--- Aim of the exercise ---
Only the lines below between the ones containing "[Github:](https://github.com/SonarSource/sonarqube)" and "与持续集成工具（例如 Hudson/Jenkins 等）不同，SonarQube", inclusive, are to be reproduced, each exactly as it stands.

Data extracted from a collection:
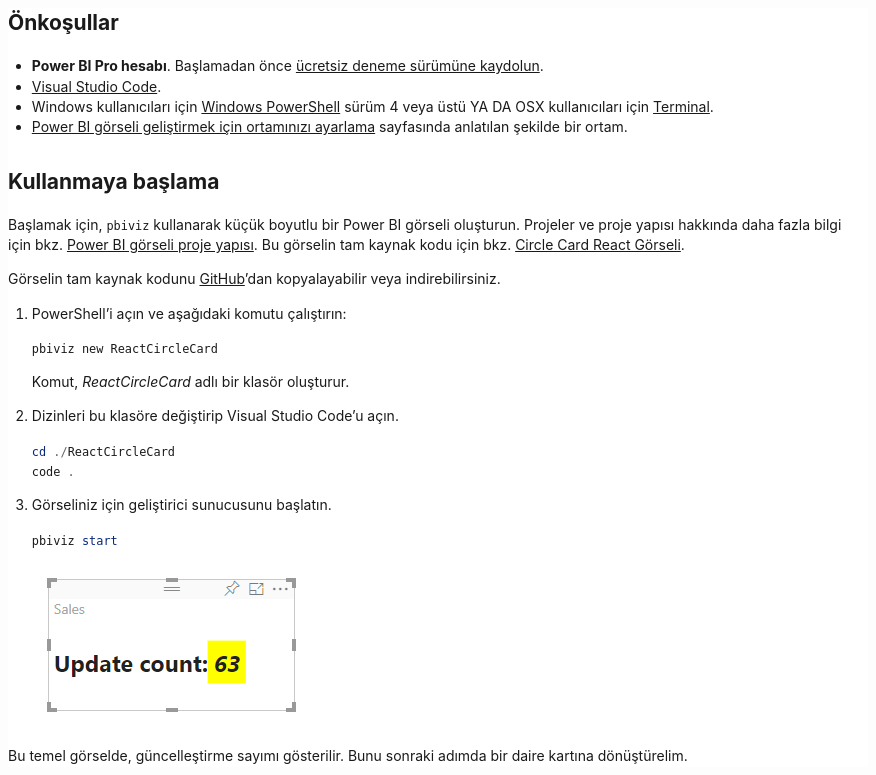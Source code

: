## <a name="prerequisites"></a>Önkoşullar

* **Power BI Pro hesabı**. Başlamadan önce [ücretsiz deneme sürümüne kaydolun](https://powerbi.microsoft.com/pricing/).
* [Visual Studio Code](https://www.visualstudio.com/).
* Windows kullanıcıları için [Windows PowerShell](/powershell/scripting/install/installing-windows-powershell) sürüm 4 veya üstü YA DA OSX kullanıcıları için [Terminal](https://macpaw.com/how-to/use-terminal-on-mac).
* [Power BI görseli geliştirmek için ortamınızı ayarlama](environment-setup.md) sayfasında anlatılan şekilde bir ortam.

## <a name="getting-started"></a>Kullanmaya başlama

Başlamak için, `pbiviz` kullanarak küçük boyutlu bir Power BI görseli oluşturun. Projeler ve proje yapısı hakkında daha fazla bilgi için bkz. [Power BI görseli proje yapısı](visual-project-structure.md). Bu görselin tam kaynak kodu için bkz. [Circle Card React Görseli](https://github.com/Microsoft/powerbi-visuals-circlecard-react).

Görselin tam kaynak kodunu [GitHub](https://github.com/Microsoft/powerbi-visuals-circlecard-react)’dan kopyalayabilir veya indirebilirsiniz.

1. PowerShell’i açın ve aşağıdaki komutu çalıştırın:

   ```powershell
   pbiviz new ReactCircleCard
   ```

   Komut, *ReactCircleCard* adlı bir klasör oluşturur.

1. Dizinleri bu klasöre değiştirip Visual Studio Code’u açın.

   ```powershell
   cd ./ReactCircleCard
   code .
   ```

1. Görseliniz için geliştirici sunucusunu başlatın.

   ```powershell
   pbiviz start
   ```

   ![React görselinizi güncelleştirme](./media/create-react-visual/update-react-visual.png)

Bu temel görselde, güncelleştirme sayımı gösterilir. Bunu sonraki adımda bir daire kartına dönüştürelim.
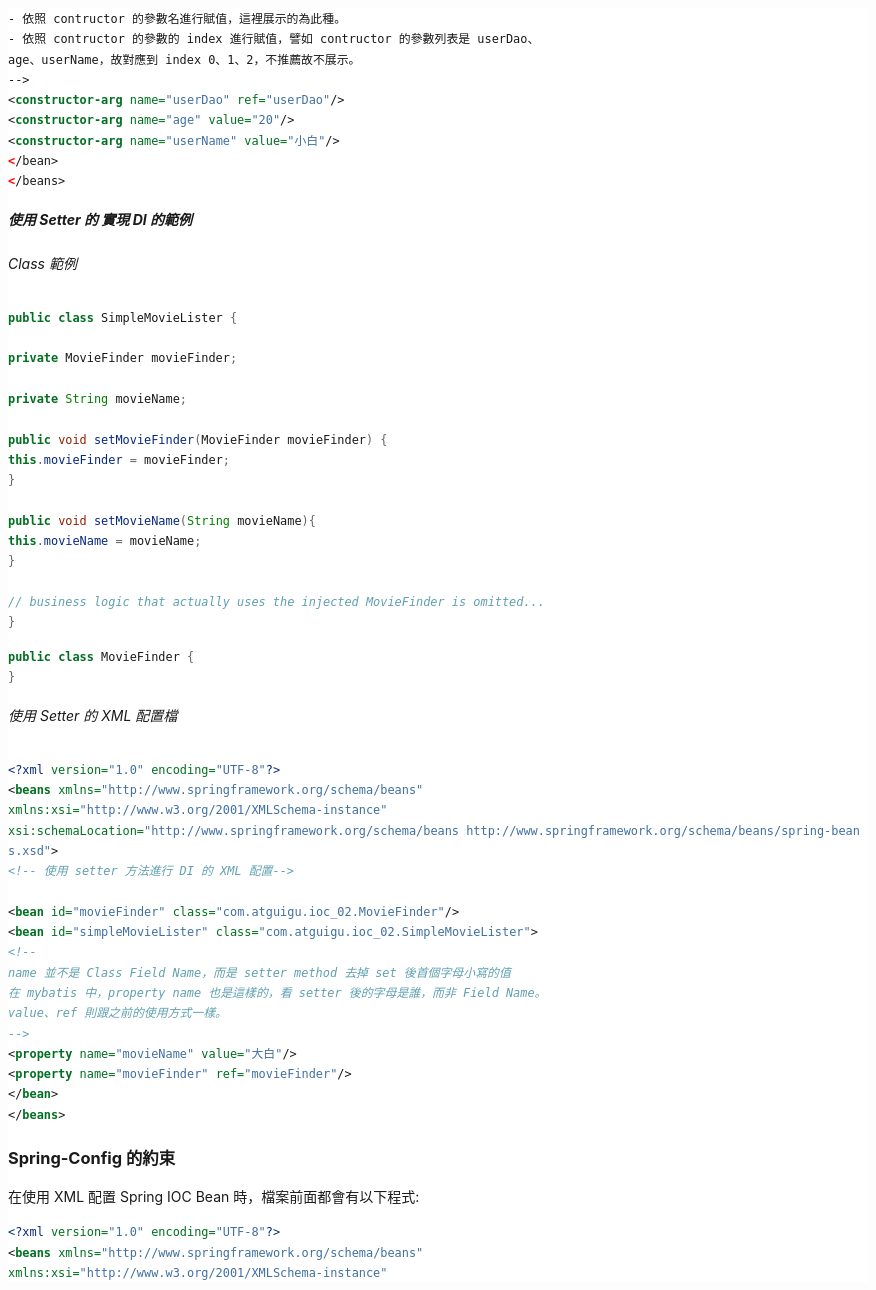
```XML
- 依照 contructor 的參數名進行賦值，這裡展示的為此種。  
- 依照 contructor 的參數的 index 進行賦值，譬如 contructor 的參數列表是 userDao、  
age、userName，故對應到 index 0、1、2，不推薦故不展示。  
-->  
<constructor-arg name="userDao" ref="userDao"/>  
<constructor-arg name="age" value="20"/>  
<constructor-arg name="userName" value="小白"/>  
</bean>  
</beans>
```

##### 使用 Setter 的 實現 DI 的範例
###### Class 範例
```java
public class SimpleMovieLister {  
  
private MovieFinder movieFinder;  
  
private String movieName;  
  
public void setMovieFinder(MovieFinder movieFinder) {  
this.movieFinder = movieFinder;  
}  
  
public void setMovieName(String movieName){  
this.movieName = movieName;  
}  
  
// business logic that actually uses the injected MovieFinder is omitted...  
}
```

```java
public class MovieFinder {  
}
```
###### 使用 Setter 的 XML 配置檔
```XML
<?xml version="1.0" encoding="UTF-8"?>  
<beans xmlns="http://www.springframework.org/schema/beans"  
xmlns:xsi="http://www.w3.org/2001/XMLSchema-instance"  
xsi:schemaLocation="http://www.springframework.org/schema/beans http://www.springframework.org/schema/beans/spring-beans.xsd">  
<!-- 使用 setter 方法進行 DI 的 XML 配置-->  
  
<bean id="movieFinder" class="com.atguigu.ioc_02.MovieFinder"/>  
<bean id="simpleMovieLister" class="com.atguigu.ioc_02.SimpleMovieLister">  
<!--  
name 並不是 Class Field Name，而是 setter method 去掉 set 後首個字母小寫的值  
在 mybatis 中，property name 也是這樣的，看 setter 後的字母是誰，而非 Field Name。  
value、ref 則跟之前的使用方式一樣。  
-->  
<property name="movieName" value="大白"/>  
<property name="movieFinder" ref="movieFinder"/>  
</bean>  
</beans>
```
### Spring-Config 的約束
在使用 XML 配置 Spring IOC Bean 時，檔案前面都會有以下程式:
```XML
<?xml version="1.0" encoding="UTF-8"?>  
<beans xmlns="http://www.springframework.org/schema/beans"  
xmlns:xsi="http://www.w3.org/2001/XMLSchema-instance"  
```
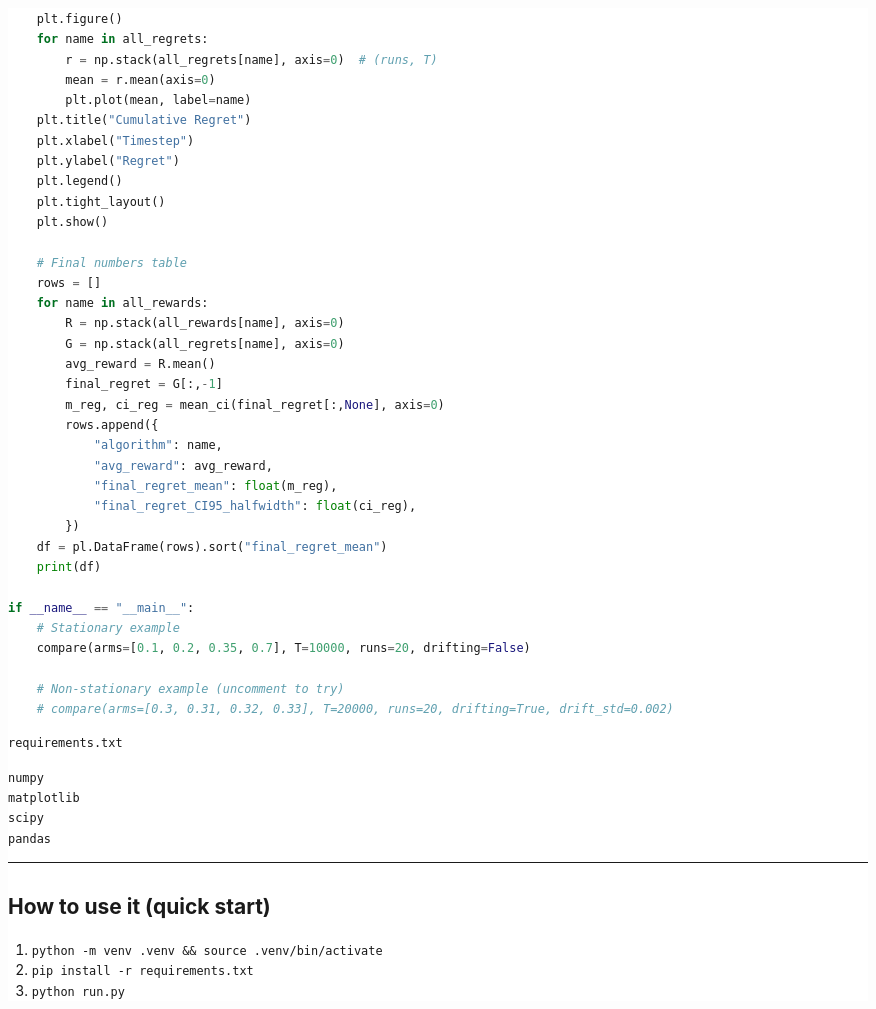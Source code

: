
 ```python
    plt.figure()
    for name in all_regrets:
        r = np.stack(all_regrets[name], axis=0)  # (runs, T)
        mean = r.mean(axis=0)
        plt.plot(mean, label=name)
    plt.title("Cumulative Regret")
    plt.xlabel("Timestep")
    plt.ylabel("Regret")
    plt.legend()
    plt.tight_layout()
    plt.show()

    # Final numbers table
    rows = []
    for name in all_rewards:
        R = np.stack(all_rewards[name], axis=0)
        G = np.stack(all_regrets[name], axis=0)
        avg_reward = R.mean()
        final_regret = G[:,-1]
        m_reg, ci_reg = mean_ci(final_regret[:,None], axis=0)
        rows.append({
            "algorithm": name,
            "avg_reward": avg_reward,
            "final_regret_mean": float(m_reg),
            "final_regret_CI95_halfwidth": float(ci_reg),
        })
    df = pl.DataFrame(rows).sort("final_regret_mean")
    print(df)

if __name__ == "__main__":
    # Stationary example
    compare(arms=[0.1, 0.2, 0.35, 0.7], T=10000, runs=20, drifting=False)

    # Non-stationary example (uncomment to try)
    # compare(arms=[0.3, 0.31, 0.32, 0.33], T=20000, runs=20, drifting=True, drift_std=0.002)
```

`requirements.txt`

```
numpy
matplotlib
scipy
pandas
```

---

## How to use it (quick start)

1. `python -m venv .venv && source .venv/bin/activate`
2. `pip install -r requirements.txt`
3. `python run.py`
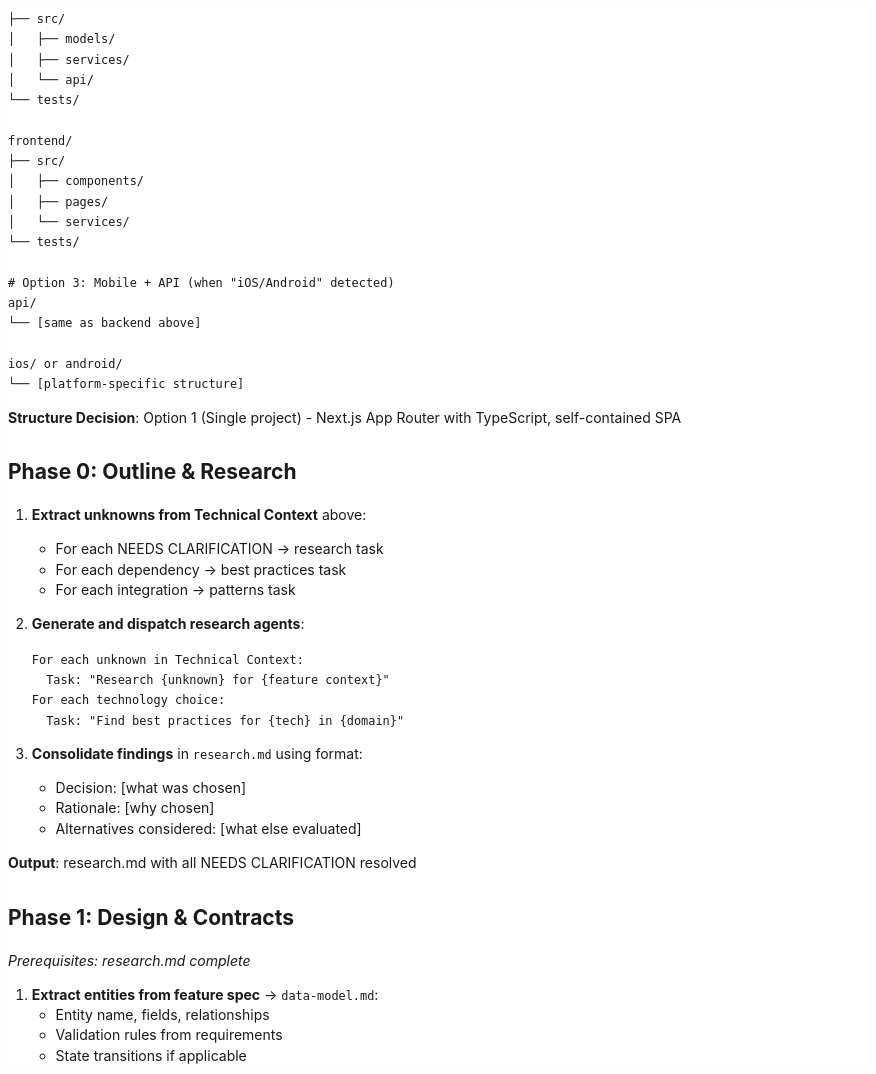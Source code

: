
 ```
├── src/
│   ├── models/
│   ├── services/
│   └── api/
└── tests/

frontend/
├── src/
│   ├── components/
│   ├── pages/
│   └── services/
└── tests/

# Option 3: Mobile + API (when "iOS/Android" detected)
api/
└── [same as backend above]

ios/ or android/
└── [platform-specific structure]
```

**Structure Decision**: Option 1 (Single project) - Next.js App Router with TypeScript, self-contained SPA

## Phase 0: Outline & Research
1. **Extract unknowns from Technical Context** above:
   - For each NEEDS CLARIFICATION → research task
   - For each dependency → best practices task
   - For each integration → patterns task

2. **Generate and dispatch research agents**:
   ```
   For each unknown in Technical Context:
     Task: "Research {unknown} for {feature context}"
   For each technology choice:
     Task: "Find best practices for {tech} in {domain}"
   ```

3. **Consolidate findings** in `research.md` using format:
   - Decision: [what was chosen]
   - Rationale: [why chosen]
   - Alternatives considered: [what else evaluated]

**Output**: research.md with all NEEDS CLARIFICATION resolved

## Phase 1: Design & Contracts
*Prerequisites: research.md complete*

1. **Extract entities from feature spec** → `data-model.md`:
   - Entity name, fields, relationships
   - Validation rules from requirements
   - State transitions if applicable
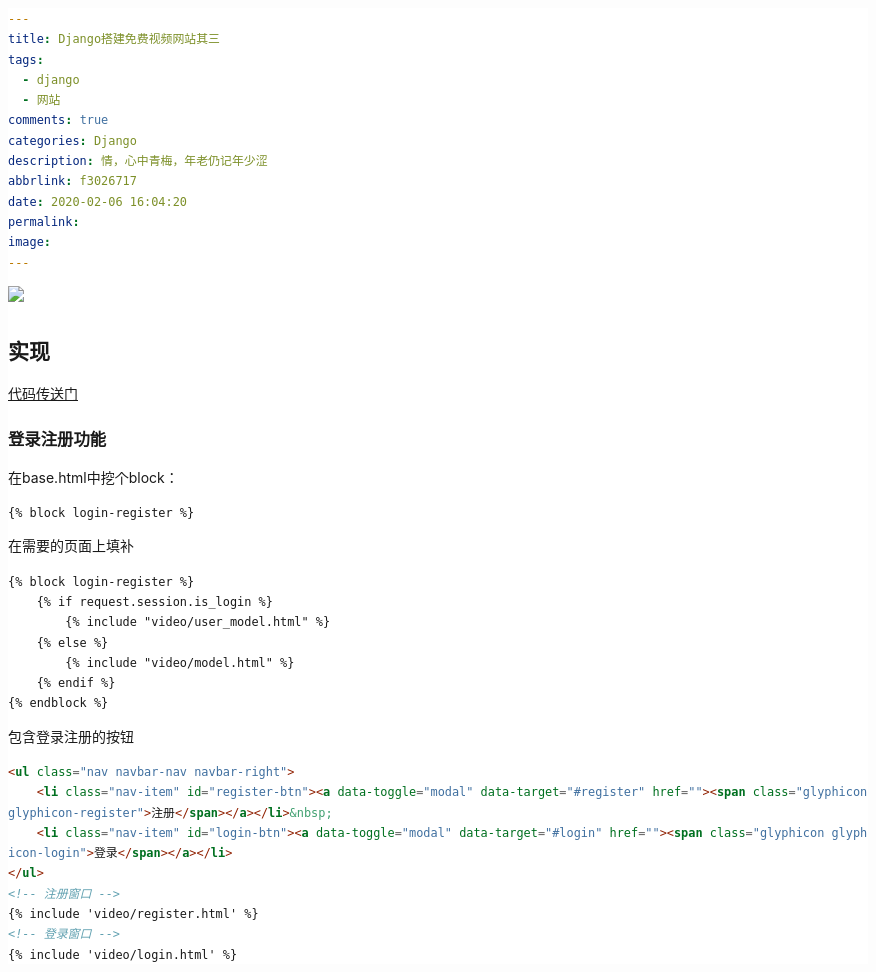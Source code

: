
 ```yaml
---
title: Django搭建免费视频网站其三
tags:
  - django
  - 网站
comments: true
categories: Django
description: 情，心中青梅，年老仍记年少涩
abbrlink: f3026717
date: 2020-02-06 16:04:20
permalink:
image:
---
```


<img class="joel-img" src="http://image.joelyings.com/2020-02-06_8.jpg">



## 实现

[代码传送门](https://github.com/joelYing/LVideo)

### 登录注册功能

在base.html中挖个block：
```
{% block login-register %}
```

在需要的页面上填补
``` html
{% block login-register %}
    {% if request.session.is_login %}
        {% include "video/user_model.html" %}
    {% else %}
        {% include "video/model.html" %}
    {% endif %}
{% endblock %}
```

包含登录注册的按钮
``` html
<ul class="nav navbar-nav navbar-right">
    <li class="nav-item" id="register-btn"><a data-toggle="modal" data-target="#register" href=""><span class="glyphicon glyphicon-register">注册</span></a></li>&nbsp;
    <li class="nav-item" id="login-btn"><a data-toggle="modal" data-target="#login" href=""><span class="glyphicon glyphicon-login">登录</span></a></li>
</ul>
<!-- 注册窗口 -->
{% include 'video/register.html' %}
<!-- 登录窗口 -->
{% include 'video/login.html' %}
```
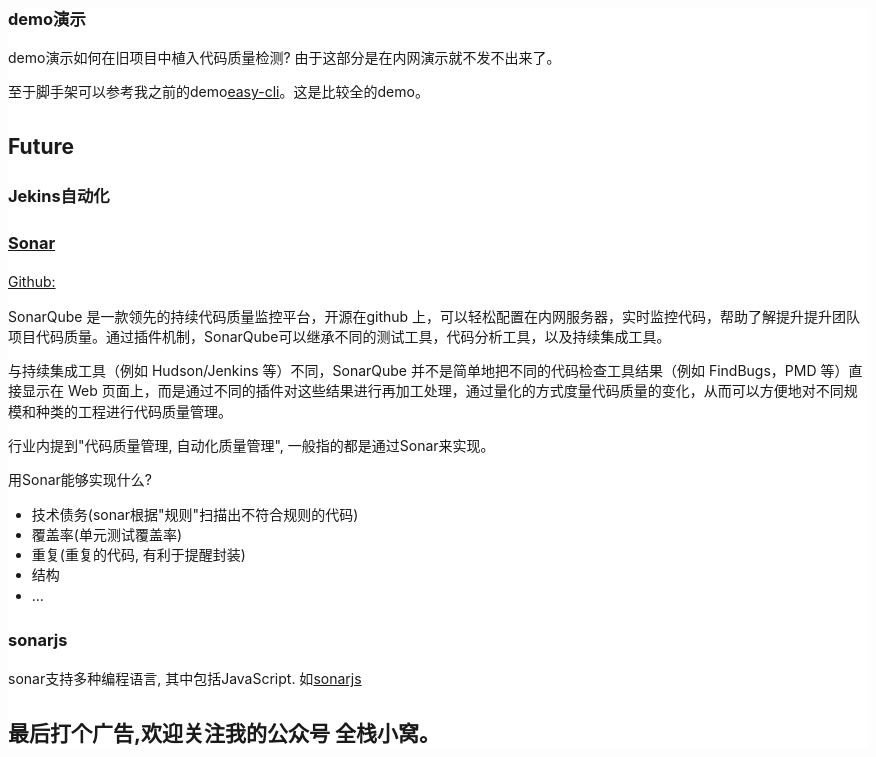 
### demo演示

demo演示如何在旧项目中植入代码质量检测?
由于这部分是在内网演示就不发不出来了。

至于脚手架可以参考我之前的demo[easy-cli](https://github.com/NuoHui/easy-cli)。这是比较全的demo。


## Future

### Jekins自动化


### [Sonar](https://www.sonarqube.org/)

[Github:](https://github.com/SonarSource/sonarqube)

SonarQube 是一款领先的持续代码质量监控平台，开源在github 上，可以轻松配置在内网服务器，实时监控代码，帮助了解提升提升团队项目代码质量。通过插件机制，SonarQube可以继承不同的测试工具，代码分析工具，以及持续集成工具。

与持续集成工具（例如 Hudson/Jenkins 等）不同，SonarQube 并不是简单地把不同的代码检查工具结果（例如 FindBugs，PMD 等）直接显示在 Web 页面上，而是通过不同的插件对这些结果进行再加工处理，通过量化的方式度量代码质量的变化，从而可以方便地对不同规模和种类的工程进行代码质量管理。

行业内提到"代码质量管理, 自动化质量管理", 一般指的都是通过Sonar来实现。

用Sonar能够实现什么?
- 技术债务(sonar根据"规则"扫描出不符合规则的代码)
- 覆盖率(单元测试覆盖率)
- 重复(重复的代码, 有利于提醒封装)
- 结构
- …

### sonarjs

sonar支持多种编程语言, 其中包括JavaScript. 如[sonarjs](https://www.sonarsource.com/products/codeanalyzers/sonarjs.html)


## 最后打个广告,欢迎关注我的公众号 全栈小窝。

--- Reply to the exercise ---
[Github:](https://github.com/SonarSource/sonarqube)

SonarQube 是一款领先的持续代码质量监控平台，开源在github 上，可以轻松配置在内网服务器，实时监控代码，帮助了解提升提升团队项目代码质量。通过插件机制，SonarQube可以继承不同的测试工具，代码分析工具，以及持续集成工具。

与持续集成工具（例如 Hudson/Jenkins 等）不同，SonarQube 并不是简单地把不同的代码检查工具结果（例如 FindBugs，PMD 等）直接显示在 Web 页面上，而是通过不同的插件对这些结果进行再加工处理，通过量化的方式度量代码质量的变化，从而可以方便地对不同规模和种类的工程进行代码质量管理。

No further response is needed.